* TASK BRIEF *
Print the entries in full, word for word, but not the pictures.

====== SOURCE DATA

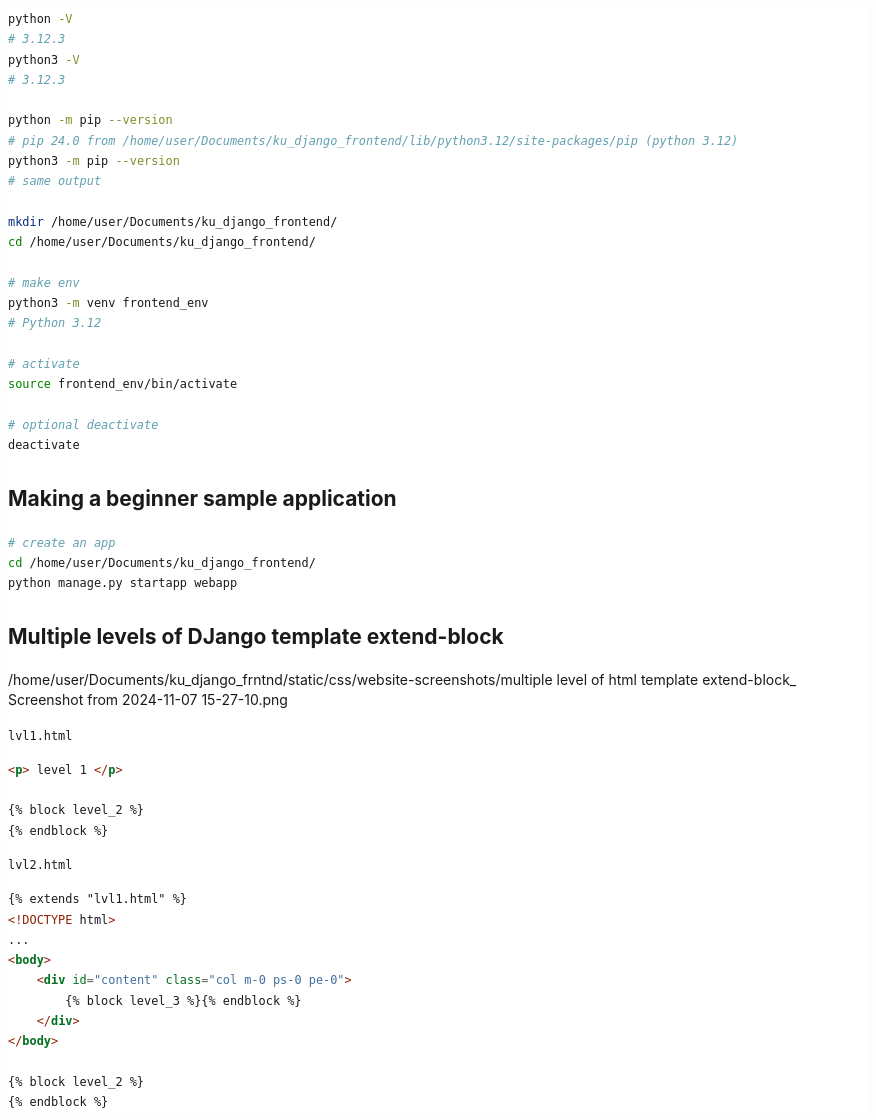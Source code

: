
 ```sh
python -V
# 3.12.3
python3 -V
# 3.12.3

python -m pip --version
# pip 24.0 from /home/user/Documents/ku_django_frontend/lib/python3.12/site-packages/pip (python 3.12)
python3 -m pip --version
# same output

mkdir /home/user/Documents/ku_django_frontend/
cd /home/user/Documents/ku_django_frontend/

# make env
python3 -m venv frontend_env
# Python 3.12

# activate 
source frontend_env/bin/activate

# optional deactivate
deactivate
```

## Making a beginner sample application

```sh
# create an app
cd /home/user/Documents/ku_django_frontend/
python manage.py startapp webapp
```

## Multiple levels of DJango template extend-block

/home/user/Documents/ku_django_frntnd/static/css/website-screenshots/multiple level of html template extend-block_ Screenshot from 2024-11-07 15-27-10.png


`lvl1.html`
```html
<p> level 1 </p>

{% block level_2 %}
{% endblock %}
```

`lvl2.html`
```html
{% extends "lvl1.html" %}
<!DOCTYPE html>
...
<body>
    <div id="content" class="col m-0 ps-0 pe-0">
        {% block level_3 %}{% endblock %}
    </div>
</body>

{% block level_2 %}
{% endblock %}
```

============

* ANSWER TO THIS TASK *
Source code

:
 ```sh
python -V
# 3.12.3
python3 -V
# 3.12.3

python -m pip --version
# pip 24.0 from /home/user/Documents/ku_django_frontend/lib/python3.12/site-packages/pip (python 3.12)
python3 -m pip --version
# same output

mkdir /home/user/Documents/ku_django_frontend/
cd /home/user/Documents/ku_django_frontend/

# make env
python3 -m venv frontend_env
# Python 3.12

# activate 
source frontend_env/bin/activate

# optional deactivate
deactivate
```

## Making a beginner sample application

```sh
# create an app
cd /home/user/Documents/ku_django_frontend/
python manage.py startapp webapp
```

## Multiple levels of DJango template extend-block

/home/user/Documents/ku_django_frntnd/static/css/website-screenshots/multiple level of html template extend-block_ Screenshot from 2024-11-07 15-27-10.png


`lvl1.html`
```html
<p> level 1 </p>

{% block level_2 %}
{% endblock %}
```

`lvl2.html`
```html
{% extends "lvl1.html" %}
<!DOCTYPE html>
...
<body>
    <div id="content" class="col m-0 ps-0 pe-0">
        {% block level_3 %}{% endblock %}
    </div>
</body>

{% block level_2 %}
{% endblock %}
```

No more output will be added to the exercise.